DATA PROVIDED
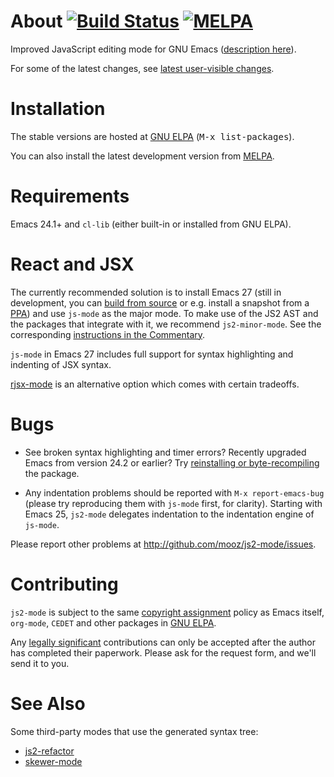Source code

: About [![Build Status](https://travis-ci.org/mooz/js2-mode.svg?branch=master)](https://travis-ci.org/mooz/js2-mode) [![MELPA](https://melpa.org/packages/js2-mode-badge.svg)](https://melpa.org/#/js2-mode)
======

Improved JavaScript editing mode for GNU Emacs ([description here](http://elpa.gnu.org/packages/js2-mode.html)).

For some of the latest changes, see [latest user-visible changes](https://github.com/mooz/js2-mode/blob/master/NEWS.md).

Installation
======

The stable versions are hosted at [GNU ELPA](http://elpa.gnu.org/)
(<kbd>M-x list-packages</kbd>).

You can also install the latest development version from
[MELPA](https://melpa.org/#/getting-started).

Requirements
======

Emacs 24.1+ and `cl-lib` (either built-in or installed from GNU ELPA).

React and JSX
======

The currently recommended solution is to install Emacs 27 (still in
development, you can [build from
source](http://git.savannah.gnu.org/cgit/emacs.git/tree/INSTALL.REPO)
or e.g. install a snapshot from a
[PPA](https://launchpad.net/~ubuntu-elisp/+archive/ubuntu/ppa)) and
use `js-mode` as the major mode. To make use of the JS2 AST and the
packages that integrate with it, we recommend `js2-minor-mode`. See
the corresponding [instructions in the
Commentary](https://github.com/mooz/js2-mode/blob/6cc0a8a87a9178e44c51203e1fe34c57f246a7de/js2-mode.el#L60).

`js-mode` in Emacs 27 includes full support for syntax highlighting
and indenting of JSX syntax.

[rjsx-mode](https://github.com/felipeochoa/rjsx-mode/) is an
alternative option which comes with certain tradeoffs.

Bugs
====

* See broken syntax highlighting and timer errors? Recently upgraded
Emacs from version 24.2 or earlier? Try
[reinstalling or byte-recompiling](https://github.com/mooz/js2-mode/issues/72)
the package.

* Any indentation problems should be reported with `M-x report-emacs-bug`
(please try reproducing them with `js-mode` first, for clarity).
Starting with Emacs 25, `js2-mode` delegates indentation to
the indentation engine of `js-mode`.

Please report other problems at <http://github.com/mooz/js2-mode/issues>.

Contributing
======

`js2-mode` is subject to the same
[copyright assignment](http://www.gnu.org/prep/maintain/html_node/Copyright-Papers.html)
policy as Emacs itself, `org-mode`, `CEDET` and other packages in
[GNU ELPA](http://elpa.gnu.org/packages/).

Any
[legally significant](http://www.gnu.org/prep/maintain/html_node/Legally-Significant.html#Legally-Significant)
contributions can only be accepted after the author has completed their
paperwork. Please ask for the request form, and we'll send it to you.

See Also
======

Some third-party modes that use the generated syntax tree:

* [js2-refactor](https://github.com/magnars/js2-refactor.el)
* [skewer-mode](https://github.com/skeeto/skewer-mode)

WORK INSTRUCTIONS
The answer must be a single number: how many lines of the entries contain "syntax".

SOLUTION TO THE PROBLEM
4